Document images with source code
****************************************

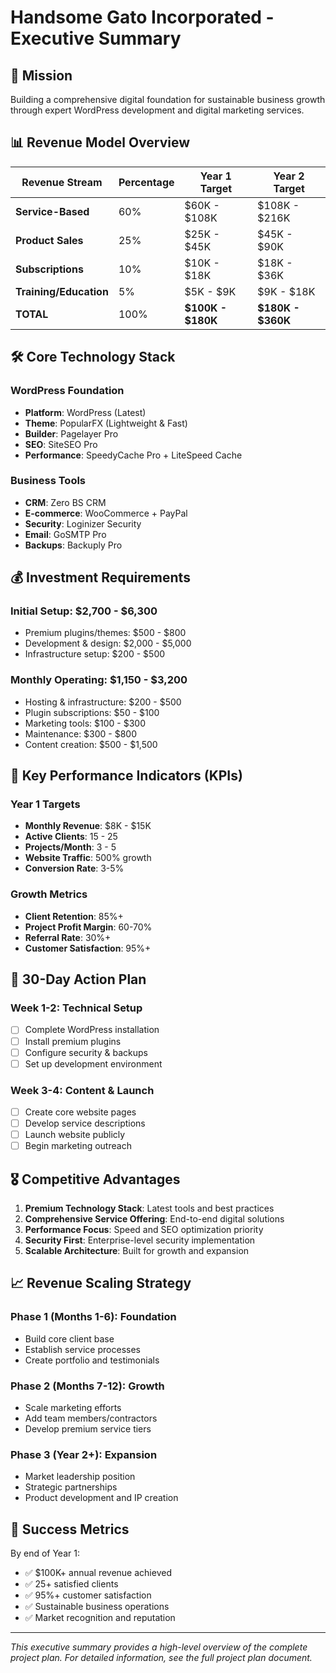 # Handsome Gato Incorporated - Executive Summary

## 🎯 Mission
Building a comprehensive digital foundation for sustainable business growth through expert WordPress development and digital marketing services.

## 📊 Revenue Model Overview

| Revenue Stream | Percentage | Year 1 Target | Year 2 Target |
|---------------|------------|---------------|---------------|
| **Service-Based** | 60% | $60K - $108K | $108K - $216K |
| **Product Sales** | 25% | $25K - $45K | $45K - $90K |
| **Subscriptions** | 10% | $10K - $18K | $18K - $36K |
| **Training/Education** | 5% | $5K - $9K | $9K - $18K |
| **TOTAL** | 100% | **$100K - $180K** | **$180K - $360K** |

## 🛠️ Core Technology Stack

### WordPress Foundation
- **Platform**: WordPress (Latest)
- **Theme**: PopularFX (Lightweight & Fast)
- **Builder**: Pagelayer Pro
- **SEO**: SiteSEO Pro
- **Performance**: SpeedyCache Pro + LiteSpeed Cache

### Business Tools
- **CRM**: Zero BS CRM
- **E-commerce**: WooCommerce + PayPal
- **Security**: Loginizer Security
- **Email**: GoSMTP Pro
- **Backups**: Backuply Pro

## 💰 Investment Requirements

### Initial Setup: $2,700 - $6,300
- Premium plugins/themes: $500 - $800
- Development & design: $2,000 - $5,000
- Infrastructure setup: $200 - $500

### Monthly Operating: $1,150 - $3,200
- Hosting & infrastructure: $200 - $500
- Plugin subscriptions: $50 - $100
- Marketing tools: $100 - $300
- Maintenance: $300 - $800
- Content creation: $500 - $1,500

## 🎯 Key Performance Indicators (KPIs)

### Year 1 Targets
- **Monthly Revenue**: $8K - $15K
- **Active Clients**: 15 - 25
- **Projects/Month**: 3 - 5
- **Website Traffic**: 500% growth
- **Conversion Rate**: 3-5%

### Growth Metrics
- **Client Retention**: 85%+
- **Project Profit Margin**: 60-70%
- **Referral Rate**: 30%+
- **Customer Satisfaction**: 95%+

## 🚀 30-Day Action Plan

### Week 1-2: Technical Setup
- [ ] Complete WordPress installation
- [ ] Install premium plugins
- [ ] Configure security & backups
- [ ] Set up development environment

### Week 3-4: Content & Launch
- [ ] Create core website pages
- [ ] Develop service descriptions
- [ ] Launch website publicly
- [ ] Begin marketing outreach

## 🎖️ Competitive Advantages

1. **Premium Technology Stack**: Latest tools and best practices
2. **Comprehensive Service Offering**: End-to-end digital solutions
3. **Performance Focus**: Speed and SEO optimization priority
4. **Security First**: Enterprise-level security implementation
5. **Scalable Architecture**: Built for growth and expansion

## 📈 Revenue Scaling Strategy

### Phase 1 (Months 1-6): Foundation
- Build core client base
- Establish service processes
- Create portfolio and testimonials

### Phase 2 (Months 7-12): Growth
- Scale marketing efforts
- Add team members/contractors
- Develop premium service tiers

### Phase 3 (Year 2+): Expansion
- Market leadership position
- Strategic partnerships
- Product development and IP creation

## 🎉 Success Metrics

By end of Year 1:
- ✅ $100K+ annual revenue achieved
- ✅ 25+ satisfied clients
- ✅ 95%+ customer satisfaction
- ✅ Sustainable business operations
- ✅ Market recognition and reputation

---

*This executive summary provides a high-level overview of the complete project plan. For detailed information, see the full project plan document.*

****************************************

Description of the task -> None of the pictures should appear, though every line of the data above must be reproduced exactly.

Expected answer ->
 # Handsome Gato Incorporated - Executive Summary

## 🎯 Mission
Building a comprehensive digital foundation for sustainable business growth through expert WordPress development and digital marketing services.

## 📊 Revenue Model Overview

| Revenue Stream | Percentage | Year 1 Target | Year 2 Target |
|---------------|------------|---------------|---------------|
| **Service-Based** | 60% | $60K - $108K | $108K - $216K |
| **Product Sales** | 25% | $25K - $45K | $45K - $90K |
| **Subscriptions** | 10% | $10K - $18K | $18K - $36K |
| **Training/Education** | 5% | $5K - $9K | $9K - $18K |
| **TOTAL** | 100% | **$100K - $180K** | **$180K - $360K** |

## 🛠️ Core Technology Stack

### WordPress Foundation
- **Platform**: WordPress (Latest)
- **Theme**: PopularFX (Lightweight & Fast)
- **Builder**: Pagelayer Pro
- **SEO**: SiteSEO Pro
- **Performance**: SpeedyCache Pro + LiteSpeed Cache

### Business Tools
- **CRM**: Zero BS CRM
- **E-commerce**: WooCommerce + PayPal
- **Security**: Loginizer Security
- **Email**: GoSMTP Pro
- **Backups**: Backuply Pro

## 💰 Investment Requirements

### Initial Setup: $2,700 - $6,300
- Premium plugins/themes: $500 - $800
- Development & design: $2,000 - $5,000
- Infrastructure setup: $200 - $500

### Monthly Operating: $1,150 - $3,200
- Hosting & infrastructure: $200 - $500
- Plugin subscriptions: $50 - $100
- Marketing tools: $100 - $300
- Maintenance: $300 - $800
- Content creation: $500 - $1,500

## 🎯 Key Performance Indicators (KPIs)

### Year 1 Targets
- **Monthly Revenue**: $8K - $15K
- **Active Clients**: 15 - 25
- **Projects/Month**: 3 - 5
- **Website Traffic**: 500% growth
- **Conversion Rate**: 3-5%

### Growth Metrics
- **Client Retention**: 85%+
- **Project Profit Margin**: 60-70%
- **Referral Rate**: 30%+
- **Customer Satisfaction**: 95%+

## 🚀 30-Day Action Plan

### Week 1-2: Technical Setup
- [ ] Complete WordPress installation
- [ ] Install premium plugins
- [ ] Configure security & backups
- [ ] Set up development environment

### Week 3-4: Content & Launch
- [ ] Create core website pages
- [ ] Develop service descriptions
- [ ] Launch website publicly
- [ ] Begin marketing outreach

## 🎖️ Competitive Advantages

1. **Premium Technology Stack**: Latest tools and best practices
2. **Comprehensive Service Offering**: End-to-end digital solutions
3. **Performance Focus**: Speed and SEO optimization priority
4. **Security First**: Enterprise-level security implementation
5. **Scalable Architecture**: Built for growth and expansion

## 📈 Revenue Scaling Strategy

### Phase 1 (Months 1-6): Foundation
- Build core client base
- Establish service processes
- Create portfolio and testimonials

### Phase 2 (Months 7-12): Growth
- Scale marketing efforts
- Add team members/contractors
- Develop premium service tiers

### Phase 3 (Year 2+): Expansion
- Market leadership position
- Strategic partnerships
- Product development and IP creation

## 🎉 Success Metrics

By end of Year 1:
- ✅ $100K+ annual revenue achieved
- ✅ 25+ satisfied clients
- ✅ 95%+ customer satisfaction
- ✅ Sustainable business operations
- ✅ Market recognition and reputation

---

*This executive summary provides a high-level overview of the complete project plan. For detailed information, see the full project plan document.*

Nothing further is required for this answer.